All of which makes me appear to be anti-mech, but in fact I'm not. I even designed one of my own back then after guessing that the Fool's official mech, which we called 'Beating the Footsie', was likely to be a poor performer and long before it actually turned out to be just that. I called mine the 'pyad26' but for many years now I've ceased to follow it. I'd be interested to hear from any readers who still do, whether the results are good or bad.
What attracted me to a mech then was not back testing under market conditions that likely are not of a very long-term nature but what I called investment logic. If a scheme possessed the likely characteristics of winning in the stock market as used by non-mech investors, then I believed it had a decent chance of winning. My chosen approach for scoring from shares was value. Consequently, a mech based on value, I figured, had a better than most chance than most other mechs of working.
The same two personal qualities would be required for a mech value investor as a non-mech one, namely extreme patience and strong stomach to ride out the high volatility that can occur. The difference between the two is principally in the sell decision, though there is some in the buy decision too.
Value mech
What I mean is that a value player sells when sufficient value has been outed regardless of profit or loss but may not set precise criteria for this, judging each case on its merits. The mech version would set predetermined quantitative exit criteria for a sale which could be relative to a sector or market etc. or absolute, thereby excising emotion out of the decision.

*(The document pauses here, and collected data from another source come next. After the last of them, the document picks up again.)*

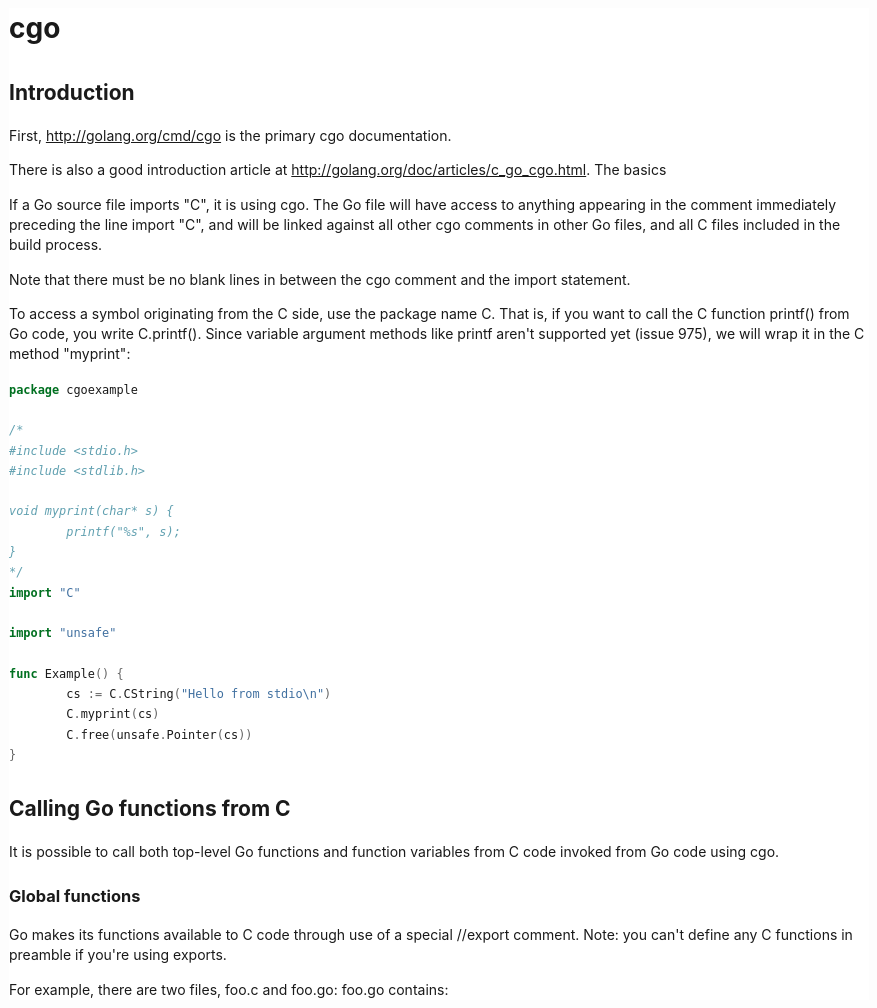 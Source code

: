 # cgo

## Introduction

First, http://golang.org/cmd/cgo is the primary cgo documentation.

There is also a good introduction article at http://golang.org/doc/articles/c_go_cgo.html.
The basics

If a Go source file imports "C", it is using cgo. The Go file will have access to anything appearing in the comment immediately preceding the line import "C", and will be linked against all other cgo comments in other Go files, and all C files included in the build process.

Note that there must be no blank lines in between the cgo comment and the import statement.

To access a symbol originating from the C side, use the package name C. That is, if you want to call the C function printf() from Go code, you write C.printf(). Since variable argument methods like printf aren't supported yet (issue 975), we will wrap it in the C method "myprint":

```go
package cgoexample

/*
#include <stdio.h>
#include <stdlib.h>

void myprint(char* s) {
        printf("%s", s);
}
*/
import "C"

import "unsafe"

func Example() {
        cs := C.CString("Hello from stdio\n")
        C.myprint(cs)
        C.free(unsafe.Pointer(cs))
}
```

## Calling Go functions from C

It is possible to call both top-level Go functions and function variables from C code invoked from Go code using cgo.

### Global functions

Go makes its functions available to C code through use of a special //export comment. Note: you can't define any C functions in preamble if you're using exports.

For example, there are two files, foo.c and foo.go: foo.go contains:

Similarly when buying, qualitative factors would tend to be ignored by the mech player and instead all shares matching the purchase criteria would be bought. All of this means laying down strict rules for your mech then sticking to them and not being tempted to override them.
Some versions of value mechs can be very stripped down, concentrating at the barest level on just one criterion such as low P/TB or a couple such as Yield with a minimum market cap for example.

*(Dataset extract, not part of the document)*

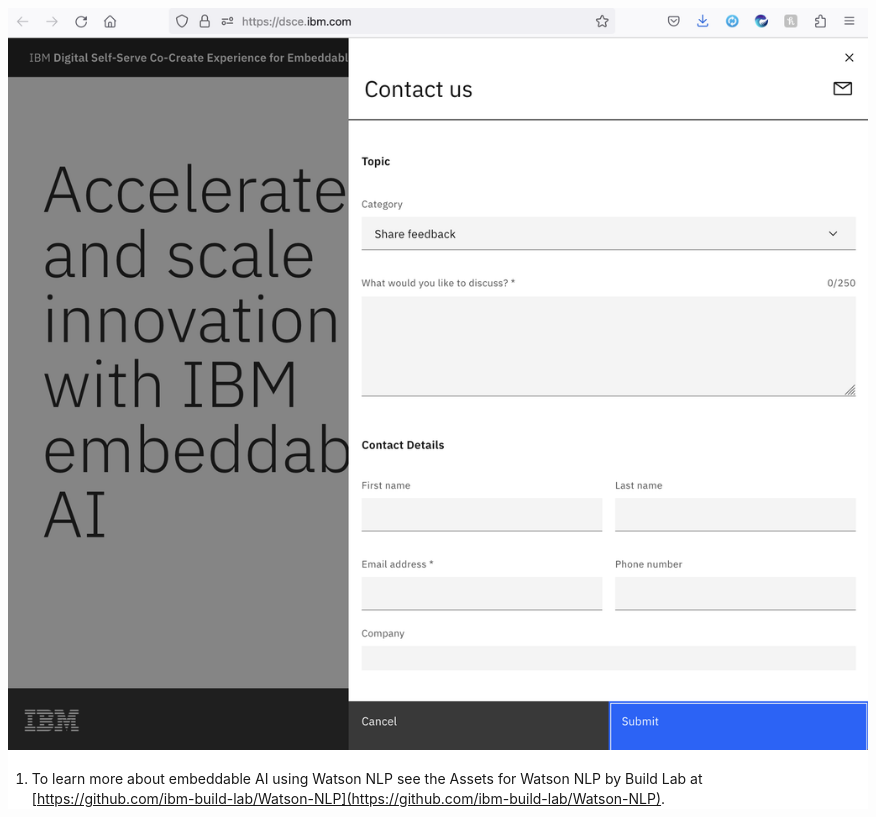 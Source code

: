   ![DSCE - Contact Us](images/28-dsce-contactus2.png)

1. To learn more about embeddable AI using Watson NLP see the Assets for Watson NLP by Build Lab at [https://github.com/ibm-build-lab/Watson-NLP](https://github.com/ibm-build-lab/Watson-NLP).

For the avoidance of doubt, note that a value mech based on yield has nothing to do with my High Yield Portfolio approach. I'm talking of trading strategies here, not the buy and hold style of HYPs which are about income. It is a fact, however, that the same shares could easily qualify for a value mech based on yield if it had a big-cap rule, as for an HYP.
Long-term performance
So how would a very simple value single-criterion mech work? Easy. Let's say the buy rule is P/TB < 0.9. You buy all the shares which have this feature, hold until P/TB rises above a predetermined exit level then sell. I reckon this would work quite well over time for those inclined to mechs.
The same applies to any other single value test mech. With yield you would buy all yields over a certain level and then sell when they fall below your much lower exit level, same with P/E or whatever.
That's oversimplified and I'd advise more tests in some styles. P/TB might be okay on its own but with yield as one example, I'd introduce in addition a minimum cap filter so as to pick only from the FTSE 350, say. The reason is that dividends from larger caps are probably more reliable on balance than those from smaller companies.
There are a large number of other variations you could adopt such as more quantitative filters or a timed holding period. But I'm not so sure that time is an apposite test for a value mech because there is no reason to suppose that the value will out in the chosen time frame. The outing period is a very indefinite quantity in value.
Are mechs due a revival? If so or if you just fancy a mech, whatever its method, don't be bamboozled by back testing. Rather, look for the investment logic which is the most likely indicator of potential long-term performance. Also, know yourself that you won't become easily disillusioned when it fails to perform at times because I can tell you now that this will happen.